Dec 23


Dec 23, 2003

The Inaugural JustGreg winter olympic distance triathlon results are in and hey - I won!

This post really belongs in the Ironman Idaho 2004 section, but I don't have a button up yet for that so I'm sticking it here - mostly because I need to have some record of my times for planning purposes. In fact, that's mostly the reason for this entire web site - a reason for me to record what I'm doing so that I can look back and see what I did. I can no longer rely on my memory alone because it tends to exaggerate successes and diminish failures. Keeping a journal is the only way to keep it real.

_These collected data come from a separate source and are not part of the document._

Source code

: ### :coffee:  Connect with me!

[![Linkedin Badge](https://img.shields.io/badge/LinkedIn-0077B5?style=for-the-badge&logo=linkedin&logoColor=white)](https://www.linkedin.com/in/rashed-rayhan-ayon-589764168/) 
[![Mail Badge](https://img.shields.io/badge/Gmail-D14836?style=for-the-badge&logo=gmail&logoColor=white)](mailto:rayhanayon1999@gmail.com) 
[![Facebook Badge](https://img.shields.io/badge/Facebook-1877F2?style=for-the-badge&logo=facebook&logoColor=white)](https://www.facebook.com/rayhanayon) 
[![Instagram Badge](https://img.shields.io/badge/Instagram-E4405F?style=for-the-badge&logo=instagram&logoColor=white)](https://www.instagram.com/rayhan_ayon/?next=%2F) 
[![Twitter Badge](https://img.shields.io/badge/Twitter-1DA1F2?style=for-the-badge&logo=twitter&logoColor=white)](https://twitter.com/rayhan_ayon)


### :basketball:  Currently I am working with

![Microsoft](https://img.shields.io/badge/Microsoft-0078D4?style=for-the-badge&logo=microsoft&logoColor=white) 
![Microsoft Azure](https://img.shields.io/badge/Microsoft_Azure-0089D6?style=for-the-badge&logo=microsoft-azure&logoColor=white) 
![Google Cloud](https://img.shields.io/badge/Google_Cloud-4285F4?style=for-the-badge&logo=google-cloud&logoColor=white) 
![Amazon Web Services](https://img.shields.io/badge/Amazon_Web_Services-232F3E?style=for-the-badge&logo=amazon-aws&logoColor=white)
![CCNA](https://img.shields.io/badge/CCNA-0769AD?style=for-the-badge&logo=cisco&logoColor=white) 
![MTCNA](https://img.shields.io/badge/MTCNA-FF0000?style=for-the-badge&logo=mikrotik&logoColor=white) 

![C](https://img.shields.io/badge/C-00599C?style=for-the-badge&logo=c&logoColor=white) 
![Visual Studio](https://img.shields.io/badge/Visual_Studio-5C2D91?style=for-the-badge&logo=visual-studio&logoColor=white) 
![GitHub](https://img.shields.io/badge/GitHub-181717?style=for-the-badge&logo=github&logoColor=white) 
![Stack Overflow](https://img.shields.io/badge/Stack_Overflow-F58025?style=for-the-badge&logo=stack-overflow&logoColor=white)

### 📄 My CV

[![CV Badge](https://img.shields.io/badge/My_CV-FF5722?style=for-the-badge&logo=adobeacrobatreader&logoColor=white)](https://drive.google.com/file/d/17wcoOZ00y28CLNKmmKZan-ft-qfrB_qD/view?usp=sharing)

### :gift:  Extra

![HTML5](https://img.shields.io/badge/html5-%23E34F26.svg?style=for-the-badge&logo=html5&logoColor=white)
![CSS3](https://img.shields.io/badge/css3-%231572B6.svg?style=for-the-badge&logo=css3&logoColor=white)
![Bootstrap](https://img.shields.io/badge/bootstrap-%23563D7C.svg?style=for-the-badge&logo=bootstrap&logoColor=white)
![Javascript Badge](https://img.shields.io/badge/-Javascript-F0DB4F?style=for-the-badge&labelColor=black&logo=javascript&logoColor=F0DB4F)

After Ironman Canada this summer, Helen and I both signed up for a half Ironman in California in early April. To keep my interest in training up, I slotted in my own little self-timed olympic distance triathlon half way between the summer and the half ironman in April - which worked out today, two days before Christmas. That gave me a reason to do some speed training in the early winter months leading up to the self timed event in December.

Coach Steve once informed me that using a olympic distance multiplication factor of 4.6 is a good predictor of potential Ironman time. My goal was to complete the 1500 meter swim, 40 km bike and 10 km run in less than 2 hours, 15 minutes which, when multiplied by 4.6 would predict an Ironman time of 10 hours, 30 minutes which **could** be good enough to get me a Kona slot!

So here's how it went:

Swim: 25:40 in a 25 meter pool with wetsuit. I was pretty happy with that - holding 50 seconds per hundred meters for the whole 1500 - my swim coach Greg would be pleased.

Bike: 216 watts for an hour with my Elite on a wind trainer using my SRM power meter. I have a calculator that takes weight, altitude, temperature, position, tires, and body measurements and calculates speed based on Watts input. It calculated a 40km distance time of 1:02:40. Really not sure how accurate that would be. One thing that was kind of curious is that you can't really stop peddling when using a watts meter because it goes to ZERO. In the real world, you can take short rest stops and still glide, add distance and maintain some average speed. Don't really know how a continuous 216 watt effort for an hour would translate to the real world?

Run: 45:30 outside at 0 C with warm and kind of heavy clothes - distance measured with the GPS.

Total time worked out to around 2:14-ish and adding in 4 minutes for transitions, would be around 2:18. Using the 4.6 ratio, it would convert to an Ironman time of 10:34, which might be just out of my qualifying range. I figure for my age group, I would need somewhere between a 10:15 and 10:30 (on a lucky day) to make it to Kona. I'm probably about 5 to 10 minutes short currently. But then again, it is the middle of winter here, so I'm pretty pleased with my result.

But this race kind of sucked. No tee-shirts, and no aid stations.